GIVEN DATA:

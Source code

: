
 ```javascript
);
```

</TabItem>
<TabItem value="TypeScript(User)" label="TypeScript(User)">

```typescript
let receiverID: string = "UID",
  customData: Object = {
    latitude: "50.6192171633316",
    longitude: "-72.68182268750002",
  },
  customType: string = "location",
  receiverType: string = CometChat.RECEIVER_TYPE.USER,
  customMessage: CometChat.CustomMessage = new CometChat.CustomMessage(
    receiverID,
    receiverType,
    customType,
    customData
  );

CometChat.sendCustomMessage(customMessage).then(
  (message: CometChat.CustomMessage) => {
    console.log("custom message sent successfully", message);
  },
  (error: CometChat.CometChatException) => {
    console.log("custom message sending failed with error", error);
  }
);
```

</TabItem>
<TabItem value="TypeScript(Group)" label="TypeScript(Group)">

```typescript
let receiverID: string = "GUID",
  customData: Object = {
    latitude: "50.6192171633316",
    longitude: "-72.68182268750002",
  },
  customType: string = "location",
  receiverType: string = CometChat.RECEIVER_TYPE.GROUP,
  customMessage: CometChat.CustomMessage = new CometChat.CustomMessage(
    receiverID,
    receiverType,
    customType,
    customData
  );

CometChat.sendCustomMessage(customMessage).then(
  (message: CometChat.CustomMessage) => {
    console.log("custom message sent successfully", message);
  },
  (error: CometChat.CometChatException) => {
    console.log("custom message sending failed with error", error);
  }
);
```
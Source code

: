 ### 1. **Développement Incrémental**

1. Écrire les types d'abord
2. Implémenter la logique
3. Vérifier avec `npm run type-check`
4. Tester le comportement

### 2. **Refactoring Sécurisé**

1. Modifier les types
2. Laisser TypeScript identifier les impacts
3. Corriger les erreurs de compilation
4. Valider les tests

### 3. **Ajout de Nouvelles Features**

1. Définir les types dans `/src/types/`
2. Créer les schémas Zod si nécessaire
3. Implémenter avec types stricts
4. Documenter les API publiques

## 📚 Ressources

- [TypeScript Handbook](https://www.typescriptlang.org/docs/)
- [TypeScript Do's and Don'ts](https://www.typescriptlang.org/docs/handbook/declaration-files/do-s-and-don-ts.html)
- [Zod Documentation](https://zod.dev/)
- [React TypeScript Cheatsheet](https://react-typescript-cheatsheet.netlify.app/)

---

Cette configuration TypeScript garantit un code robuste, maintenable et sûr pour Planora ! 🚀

DIRECTIONS FOR THIS TASK: Each entry, from start to finish, must be restated exactly.

TASK RESPONSE:
Source code

:
 ```javascript
);
```

</TabItem>
<TabItem value="TypeScript(User)" label="TypeScript(User)">

```typescript
let receiverID: string = "UID",
  customData: Object = {
    latitude: "50.6192171633316",
    longitude: "-72.68182268750002",
  },
  customType: string = "location",
  receiverType: string = CometChat.RECEIVER_TYPE.USER,
  customMessage: CometChat.CustomMessage = new CometChat.CustomMessage(
    receiverID,
    receiverType,
    customType,
    customData
  );

CometChat.sendCustomMessage(customMessage).then(
  (message: CometChat.CustomMessage) => {
    console.log("custom message sent successfully", message);
  },
  (error: CometChat.CometChatException) => {
    console.log("custom message sending failed with error", error);
  }
);
```

</TabItem>
<TabItem value="TypeScript(Group)" label="TypeScript(Group)">

```typescript
let receiverID: string = "GUID",
  customData: Object = {
    latitude: "50.6192171633316",
    longitude: "-72.68182268750002",
  },
  customType: string = "location",
  receiverType: string = CometChat.RECEIVER_TYPE.GROUP,
  customMessage: CometChat.CustomMessage = new CometChat.CustomMessage(
    receiverID,
    receiverType,
    customType,
    customData
  );

CometChat.sendCustomMessage(customMessage).then(
  (message: CometChat.CustomMessage) => {
    console.log("custom message sent successfully", message);
  },
  (error: CometChat.CometChatException) => {
    console.log("custom message sending failed with error", error);
  }
);
```
Source code

: ### 1. **Développement Incrémental**

1. Écrire les types d'abord
2. Implémenter la logique
3. Vérifier avec `npm run type-check`
4. Tester le comportement

### 2. **Refactoring Sécurisé**

1. Modifier les types
2. Laisser TypeScript identifier les impacts
3. Corriger les erreurs de compilation
4. Valider les tests

### 3. **Ajout de Nouvelles Features**

1. Définir les types dans `/src/types/`
2. Créer les schémas Zod si nécessaire
3. Implémenter avec types stricts
4. Documenter les API publiques

## 📚 Ressources

- [TypeScript Handbook](https://www.typescriptlang.org/docs/)
- [TypeScript Do's and Don'ts](https://www.typescriptlang.org/docs/handbook/declaration-files/do-s-and-don-ts.html)
- [Zod Documentation](https://zod.dev/)
- [React TypeScript Cheatsheet](https://react-typescript-cheatsheet.netlify.app/)

---

Cette configuration TypeScript garantit un code robuste, maintenable et sûr pour Planora ! 🚀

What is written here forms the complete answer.